2022年10月に火災保険が改定され、保険料が大幅に値上げされます。

契約者の保険料負担が増えることが第一に考えられますが、建設業をはじめとした事業者にはどのような影響があるのでしょうか。

今回の記事では、火災保険改定になった背景や具体的な変更内容、建設業者が気をつけるべきポイントなどを解説します。

(今回のポイント)

・火災保険改定による値上げ幅は過去最大!

・火災保険改定後は契約者の自己負担額も増加!

・火災保険は改定前に見直しを!

火災保険改定の内容と背景は?

まずは、火災保険の改定に至った背景と具体的な改定内容を解説しましょう。

・火災保険改定による変更点とは?

改定される主なポイントは、次の3つです。

①火災保険料の引き上げ

②火災保険の契約期間が最長5年に短縮

③損害発生時の自己負担額の引き上げ


①火災保険料の引き上げ!

損害保険料率算出機構が2021年6月に火災保険の参考純率が全国平均で10.9%引き上げられると公表しました。

「参考純率」とは、各保険会社が保険料を算出するときに使用する目安の純保険料率のこと。

10.9%という数字は、過去最高である2005年の8.7%を大きく上回る数字となっています。


②火災保険の契約期間が最長5年に短縮!

これまで火災保険は最長10年間の設定が可能でしたが、改定後は最長5年間に短縮されることになります。

契約期間が短縮されると、保険料の総支払額が増えてしまいます。

通常は長期契約することで長期一括払いの割引の恩恵を受けることができますが、10年契約の場合だと約15%割引されます。

しかし5年契約の場合は、約12%割引されるものの2回契約することで、支払いの総額が増えてしまうのです。


③損害発生時の自己負担額の引き上げ!

建物および家財の損害発生時に自己負担額が増えることになります。

建物や家財の損害には、火災や落雷、破裂、爆発、風災、雹災、雪災、水濡れ、盗難、水災、破損、汚損などがありますが、今回の改定によって、発生頻度の高い建物および家財の水濡れ、破損、汚損の自己負担額が引き上げられます。

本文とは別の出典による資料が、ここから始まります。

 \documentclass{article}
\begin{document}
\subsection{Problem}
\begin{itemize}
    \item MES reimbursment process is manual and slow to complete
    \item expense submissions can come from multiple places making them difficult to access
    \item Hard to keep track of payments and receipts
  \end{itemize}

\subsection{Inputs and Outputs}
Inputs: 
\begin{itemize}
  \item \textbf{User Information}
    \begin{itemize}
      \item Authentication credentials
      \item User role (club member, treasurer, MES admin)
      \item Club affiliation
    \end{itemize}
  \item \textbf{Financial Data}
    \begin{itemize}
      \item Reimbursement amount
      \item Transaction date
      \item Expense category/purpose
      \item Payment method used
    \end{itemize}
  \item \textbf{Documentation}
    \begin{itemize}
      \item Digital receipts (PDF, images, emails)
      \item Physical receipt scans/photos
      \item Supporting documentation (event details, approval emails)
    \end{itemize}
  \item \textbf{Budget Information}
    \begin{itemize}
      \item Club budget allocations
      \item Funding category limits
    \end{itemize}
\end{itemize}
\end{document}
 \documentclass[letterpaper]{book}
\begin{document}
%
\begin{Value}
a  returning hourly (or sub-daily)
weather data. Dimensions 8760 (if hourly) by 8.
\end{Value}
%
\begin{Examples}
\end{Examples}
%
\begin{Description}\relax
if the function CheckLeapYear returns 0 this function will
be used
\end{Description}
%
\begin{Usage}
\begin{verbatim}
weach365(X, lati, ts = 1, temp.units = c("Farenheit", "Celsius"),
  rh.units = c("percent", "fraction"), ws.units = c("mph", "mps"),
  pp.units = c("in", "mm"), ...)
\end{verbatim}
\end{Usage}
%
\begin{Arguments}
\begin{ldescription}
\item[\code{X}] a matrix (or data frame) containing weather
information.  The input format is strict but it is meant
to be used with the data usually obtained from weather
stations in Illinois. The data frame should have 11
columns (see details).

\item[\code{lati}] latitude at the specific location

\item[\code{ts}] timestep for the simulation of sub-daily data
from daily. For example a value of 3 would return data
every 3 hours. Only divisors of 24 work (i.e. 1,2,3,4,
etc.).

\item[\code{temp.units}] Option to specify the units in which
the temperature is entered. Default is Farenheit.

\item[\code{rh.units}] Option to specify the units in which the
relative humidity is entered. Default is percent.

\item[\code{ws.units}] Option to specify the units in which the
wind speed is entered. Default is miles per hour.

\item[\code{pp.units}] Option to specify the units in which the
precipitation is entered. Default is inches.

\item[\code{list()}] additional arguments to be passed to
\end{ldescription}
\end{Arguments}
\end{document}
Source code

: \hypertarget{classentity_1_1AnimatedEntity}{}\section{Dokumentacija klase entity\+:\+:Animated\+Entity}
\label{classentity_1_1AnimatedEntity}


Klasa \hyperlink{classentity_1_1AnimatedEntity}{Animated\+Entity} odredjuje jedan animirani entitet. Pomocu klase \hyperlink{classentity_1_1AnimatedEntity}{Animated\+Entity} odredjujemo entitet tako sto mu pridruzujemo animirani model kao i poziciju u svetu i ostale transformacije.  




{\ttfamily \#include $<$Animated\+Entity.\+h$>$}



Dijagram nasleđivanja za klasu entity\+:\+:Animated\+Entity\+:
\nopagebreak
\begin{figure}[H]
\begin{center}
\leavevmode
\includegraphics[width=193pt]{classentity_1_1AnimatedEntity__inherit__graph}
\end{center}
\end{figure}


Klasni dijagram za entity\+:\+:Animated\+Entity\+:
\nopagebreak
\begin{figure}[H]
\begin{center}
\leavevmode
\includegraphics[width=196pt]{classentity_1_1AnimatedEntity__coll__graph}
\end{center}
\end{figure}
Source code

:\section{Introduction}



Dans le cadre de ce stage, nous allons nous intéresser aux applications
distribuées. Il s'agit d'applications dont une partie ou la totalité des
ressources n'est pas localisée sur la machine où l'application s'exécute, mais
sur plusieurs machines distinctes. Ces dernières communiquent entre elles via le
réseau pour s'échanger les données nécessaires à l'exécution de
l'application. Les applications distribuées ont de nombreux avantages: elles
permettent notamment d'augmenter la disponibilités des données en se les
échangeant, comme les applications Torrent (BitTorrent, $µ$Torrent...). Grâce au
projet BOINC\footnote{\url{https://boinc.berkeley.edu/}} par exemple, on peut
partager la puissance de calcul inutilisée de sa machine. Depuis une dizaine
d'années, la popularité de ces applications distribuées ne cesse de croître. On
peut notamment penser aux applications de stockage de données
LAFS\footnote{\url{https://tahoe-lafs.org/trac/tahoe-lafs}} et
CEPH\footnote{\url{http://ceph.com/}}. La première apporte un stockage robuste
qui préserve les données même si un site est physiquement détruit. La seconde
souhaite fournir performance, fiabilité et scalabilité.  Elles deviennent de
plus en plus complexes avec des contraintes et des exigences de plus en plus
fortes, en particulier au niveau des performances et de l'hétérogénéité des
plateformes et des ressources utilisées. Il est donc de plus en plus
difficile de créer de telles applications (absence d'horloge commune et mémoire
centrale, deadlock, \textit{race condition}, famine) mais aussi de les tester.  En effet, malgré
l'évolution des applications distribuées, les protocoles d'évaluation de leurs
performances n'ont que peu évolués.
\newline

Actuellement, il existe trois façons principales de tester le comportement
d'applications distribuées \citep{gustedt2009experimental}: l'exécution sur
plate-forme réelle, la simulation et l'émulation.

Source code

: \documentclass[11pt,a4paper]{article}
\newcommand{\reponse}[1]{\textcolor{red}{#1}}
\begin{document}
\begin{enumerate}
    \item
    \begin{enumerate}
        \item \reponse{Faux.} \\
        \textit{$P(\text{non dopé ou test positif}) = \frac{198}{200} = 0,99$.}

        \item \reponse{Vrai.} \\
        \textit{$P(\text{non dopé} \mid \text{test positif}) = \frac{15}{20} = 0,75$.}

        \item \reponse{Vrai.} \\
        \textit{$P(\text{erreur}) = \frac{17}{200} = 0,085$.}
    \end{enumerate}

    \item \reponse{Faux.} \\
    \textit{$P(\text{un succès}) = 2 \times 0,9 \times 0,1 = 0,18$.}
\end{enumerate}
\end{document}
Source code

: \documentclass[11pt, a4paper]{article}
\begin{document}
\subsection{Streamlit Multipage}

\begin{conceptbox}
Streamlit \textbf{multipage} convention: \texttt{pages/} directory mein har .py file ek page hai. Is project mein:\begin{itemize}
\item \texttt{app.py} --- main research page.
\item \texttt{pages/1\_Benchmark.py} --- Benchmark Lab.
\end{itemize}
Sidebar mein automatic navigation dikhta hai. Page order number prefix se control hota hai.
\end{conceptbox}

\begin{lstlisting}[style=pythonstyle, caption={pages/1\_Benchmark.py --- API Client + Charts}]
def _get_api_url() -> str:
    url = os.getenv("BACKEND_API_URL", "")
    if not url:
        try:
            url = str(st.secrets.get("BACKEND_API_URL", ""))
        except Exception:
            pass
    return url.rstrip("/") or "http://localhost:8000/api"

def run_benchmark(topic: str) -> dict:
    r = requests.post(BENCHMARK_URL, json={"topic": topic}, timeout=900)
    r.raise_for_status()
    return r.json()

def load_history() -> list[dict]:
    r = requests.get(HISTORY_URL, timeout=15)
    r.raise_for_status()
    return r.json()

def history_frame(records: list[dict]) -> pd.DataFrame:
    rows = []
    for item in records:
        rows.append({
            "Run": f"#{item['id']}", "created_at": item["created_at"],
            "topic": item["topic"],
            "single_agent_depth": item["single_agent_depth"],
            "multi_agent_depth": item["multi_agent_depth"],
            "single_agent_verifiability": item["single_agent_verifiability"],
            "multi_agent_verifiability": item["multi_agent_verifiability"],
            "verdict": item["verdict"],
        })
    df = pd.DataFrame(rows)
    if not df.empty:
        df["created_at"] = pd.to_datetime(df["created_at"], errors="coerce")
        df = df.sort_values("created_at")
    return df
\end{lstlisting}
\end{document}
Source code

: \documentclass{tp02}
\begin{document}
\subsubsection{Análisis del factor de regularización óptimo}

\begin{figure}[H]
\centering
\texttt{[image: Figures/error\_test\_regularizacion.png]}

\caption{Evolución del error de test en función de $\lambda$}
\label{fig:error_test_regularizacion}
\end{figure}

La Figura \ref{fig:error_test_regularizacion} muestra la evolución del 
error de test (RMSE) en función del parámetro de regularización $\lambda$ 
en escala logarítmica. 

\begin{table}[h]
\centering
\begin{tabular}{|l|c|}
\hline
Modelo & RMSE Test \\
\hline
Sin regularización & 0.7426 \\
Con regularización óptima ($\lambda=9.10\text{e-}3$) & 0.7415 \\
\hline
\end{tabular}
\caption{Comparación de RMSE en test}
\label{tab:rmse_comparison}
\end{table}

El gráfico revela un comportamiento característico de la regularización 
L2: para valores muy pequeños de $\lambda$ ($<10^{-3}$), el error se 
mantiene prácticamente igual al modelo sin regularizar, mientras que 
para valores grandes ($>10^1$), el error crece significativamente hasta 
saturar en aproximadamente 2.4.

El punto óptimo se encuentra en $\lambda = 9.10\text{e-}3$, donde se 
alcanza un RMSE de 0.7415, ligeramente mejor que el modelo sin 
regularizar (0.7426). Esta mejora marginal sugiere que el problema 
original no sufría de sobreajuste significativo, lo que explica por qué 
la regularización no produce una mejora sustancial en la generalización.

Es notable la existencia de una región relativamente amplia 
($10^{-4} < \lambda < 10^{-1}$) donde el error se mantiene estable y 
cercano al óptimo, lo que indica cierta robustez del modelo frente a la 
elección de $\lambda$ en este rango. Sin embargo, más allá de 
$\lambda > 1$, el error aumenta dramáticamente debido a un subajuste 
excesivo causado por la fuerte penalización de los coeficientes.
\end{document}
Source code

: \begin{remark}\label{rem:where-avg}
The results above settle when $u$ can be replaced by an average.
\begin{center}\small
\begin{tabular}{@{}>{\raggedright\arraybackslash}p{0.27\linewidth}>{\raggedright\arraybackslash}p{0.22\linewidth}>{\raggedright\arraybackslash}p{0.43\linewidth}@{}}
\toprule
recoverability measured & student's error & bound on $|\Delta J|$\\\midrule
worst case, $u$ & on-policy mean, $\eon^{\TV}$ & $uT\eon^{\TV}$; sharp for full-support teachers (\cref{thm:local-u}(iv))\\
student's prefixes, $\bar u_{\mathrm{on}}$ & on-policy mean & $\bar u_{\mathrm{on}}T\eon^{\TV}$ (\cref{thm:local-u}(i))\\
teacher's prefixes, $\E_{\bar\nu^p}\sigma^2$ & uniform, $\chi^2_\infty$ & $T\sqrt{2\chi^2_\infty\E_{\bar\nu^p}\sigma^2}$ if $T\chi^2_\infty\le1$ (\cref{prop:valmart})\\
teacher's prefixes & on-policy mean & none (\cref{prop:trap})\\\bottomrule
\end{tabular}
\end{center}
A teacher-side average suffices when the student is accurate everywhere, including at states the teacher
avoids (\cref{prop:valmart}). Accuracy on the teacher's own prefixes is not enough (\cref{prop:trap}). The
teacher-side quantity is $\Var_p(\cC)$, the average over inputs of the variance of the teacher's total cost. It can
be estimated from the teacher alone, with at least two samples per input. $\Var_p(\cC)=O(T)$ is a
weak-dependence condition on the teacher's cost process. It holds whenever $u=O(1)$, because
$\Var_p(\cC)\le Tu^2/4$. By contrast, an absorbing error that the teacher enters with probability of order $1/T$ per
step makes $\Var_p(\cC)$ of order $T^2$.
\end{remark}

自己負担額及び免責金額が引き上げられることで、契約者は事故が起きても受け取る保険金が減ったり、保険金の受け取りができなくなったりするケースが出てくるでしょう。


・火災保険改定と保険料率引き上げの背景は?

保険料が値上がりとなった理由としては、台風やゲリラ豪雨、大雨、雪害の多発により、保険金支払いが増加し、損害保険会社の収支が悪化したことが挙げられます。

2018年度に至っては、東日本大震災のあった2011年を上回り、過去最大の1兆5695億円もの保険金額が支払われています。

さらに、2019年度から2020年度にかけては、台風をはじめとした大規模な自然災害で1回あたり4000億円以上の保険金額が支払われたケースもありました。

また、近年火災保険を悪用して不正請求をさせようとする特定業者が横行しており、ここ数年で火災保険の支払いが大きく増えたことも値上がりの背景として考えられます。

※違法行為であるにもかかわらず、「火災保険で無料で屋根を修理できますよ」などと消費者に告げて、火災保険申請サポート契約及びその後の住宅リフォーム工事契約について、連携共同して勧誘していた事業者2社に対して、業務停止を命じたという事例もあります。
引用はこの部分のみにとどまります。